Bcl-2基因族在细胞凋亡的基因调控过程中有着非常重要的作用[11]，其表达的升高对神经细胞具有保护作用[12-13]，是一种有效的抑制神经元凋亡和坏死的因子，可提高神经元的存活能力，防止神经元丢失，还能促进突触的再生[14-15]。大量研究表明，Bcl-2基因族在VCI大鼠中有显著的表达，可通过与促凋亡蛋白形成Bcl-2/Bax异源二聚体而达到抑制凋亡的目的。Bcl-2基因族调控神经元凋亡的机制是，通过阻断凋亡信号转导系统的前后离子通道，从而抑制细胞的程序性死亡，促进细胞存活[16-18]。

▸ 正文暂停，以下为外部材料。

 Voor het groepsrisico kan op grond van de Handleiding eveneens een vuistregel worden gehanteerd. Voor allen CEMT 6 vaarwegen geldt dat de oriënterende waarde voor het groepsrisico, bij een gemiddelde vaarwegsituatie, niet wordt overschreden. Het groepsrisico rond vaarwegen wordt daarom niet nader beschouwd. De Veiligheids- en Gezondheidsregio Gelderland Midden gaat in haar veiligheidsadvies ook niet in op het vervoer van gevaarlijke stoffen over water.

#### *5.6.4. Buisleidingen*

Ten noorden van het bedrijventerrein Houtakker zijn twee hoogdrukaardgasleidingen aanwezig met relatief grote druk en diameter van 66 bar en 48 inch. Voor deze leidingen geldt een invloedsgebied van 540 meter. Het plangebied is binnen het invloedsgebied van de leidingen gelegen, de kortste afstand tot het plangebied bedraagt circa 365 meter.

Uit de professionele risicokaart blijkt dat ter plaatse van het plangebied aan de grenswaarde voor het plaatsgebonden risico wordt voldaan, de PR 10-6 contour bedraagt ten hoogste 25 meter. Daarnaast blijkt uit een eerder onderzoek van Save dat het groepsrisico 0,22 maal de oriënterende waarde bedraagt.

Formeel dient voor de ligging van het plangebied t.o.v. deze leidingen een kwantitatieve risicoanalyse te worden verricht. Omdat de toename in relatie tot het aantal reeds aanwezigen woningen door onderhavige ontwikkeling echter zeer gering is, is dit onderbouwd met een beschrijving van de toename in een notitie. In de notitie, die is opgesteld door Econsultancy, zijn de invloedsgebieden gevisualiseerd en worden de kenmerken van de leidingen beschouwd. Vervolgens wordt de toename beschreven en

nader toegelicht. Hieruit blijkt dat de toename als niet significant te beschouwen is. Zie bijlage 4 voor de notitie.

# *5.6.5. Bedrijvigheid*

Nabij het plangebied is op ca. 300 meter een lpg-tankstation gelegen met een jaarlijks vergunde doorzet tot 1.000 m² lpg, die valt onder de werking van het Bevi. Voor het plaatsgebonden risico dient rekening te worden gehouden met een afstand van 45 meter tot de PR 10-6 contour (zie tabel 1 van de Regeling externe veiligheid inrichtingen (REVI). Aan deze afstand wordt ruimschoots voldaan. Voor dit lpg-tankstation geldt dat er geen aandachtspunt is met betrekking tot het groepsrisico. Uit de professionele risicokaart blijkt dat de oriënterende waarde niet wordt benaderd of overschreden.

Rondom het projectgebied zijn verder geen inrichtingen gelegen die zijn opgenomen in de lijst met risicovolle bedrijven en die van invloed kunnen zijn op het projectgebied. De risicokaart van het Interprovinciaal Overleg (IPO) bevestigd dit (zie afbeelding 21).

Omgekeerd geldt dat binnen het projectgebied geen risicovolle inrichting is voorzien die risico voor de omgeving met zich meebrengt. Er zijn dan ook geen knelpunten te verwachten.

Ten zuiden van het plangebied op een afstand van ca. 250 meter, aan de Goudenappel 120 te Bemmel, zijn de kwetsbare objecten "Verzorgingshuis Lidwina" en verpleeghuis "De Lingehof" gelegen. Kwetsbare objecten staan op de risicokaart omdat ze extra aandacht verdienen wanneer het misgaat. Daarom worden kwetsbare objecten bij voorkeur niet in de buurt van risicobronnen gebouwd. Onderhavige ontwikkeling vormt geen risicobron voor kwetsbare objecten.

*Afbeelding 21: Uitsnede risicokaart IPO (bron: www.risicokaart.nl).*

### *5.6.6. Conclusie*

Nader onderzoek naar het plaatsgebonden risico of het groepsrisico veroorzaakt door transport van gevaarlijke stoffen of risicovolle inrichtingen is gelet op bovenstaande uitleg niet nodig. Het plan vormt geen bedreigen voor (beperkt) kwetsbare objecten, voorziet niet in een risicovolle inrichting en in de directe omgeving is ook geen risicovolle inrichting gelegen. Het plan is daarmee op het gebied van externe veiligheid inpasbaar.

VCI发病时，海马CAl区神经细胞存在细胞凋亡[19-20]。本研究中观察到脑低灌注大鼠模型建立后凋亡细胞阳性表达有显著变化，由此推测AP可能通过抑制Bax表达，促进Bcl-2表达，降低神经元对慢性脑低灌注的敏感性，减少海马神经元的凋亡，防止突触结构破坏，提高VCI大鼠的认知能力。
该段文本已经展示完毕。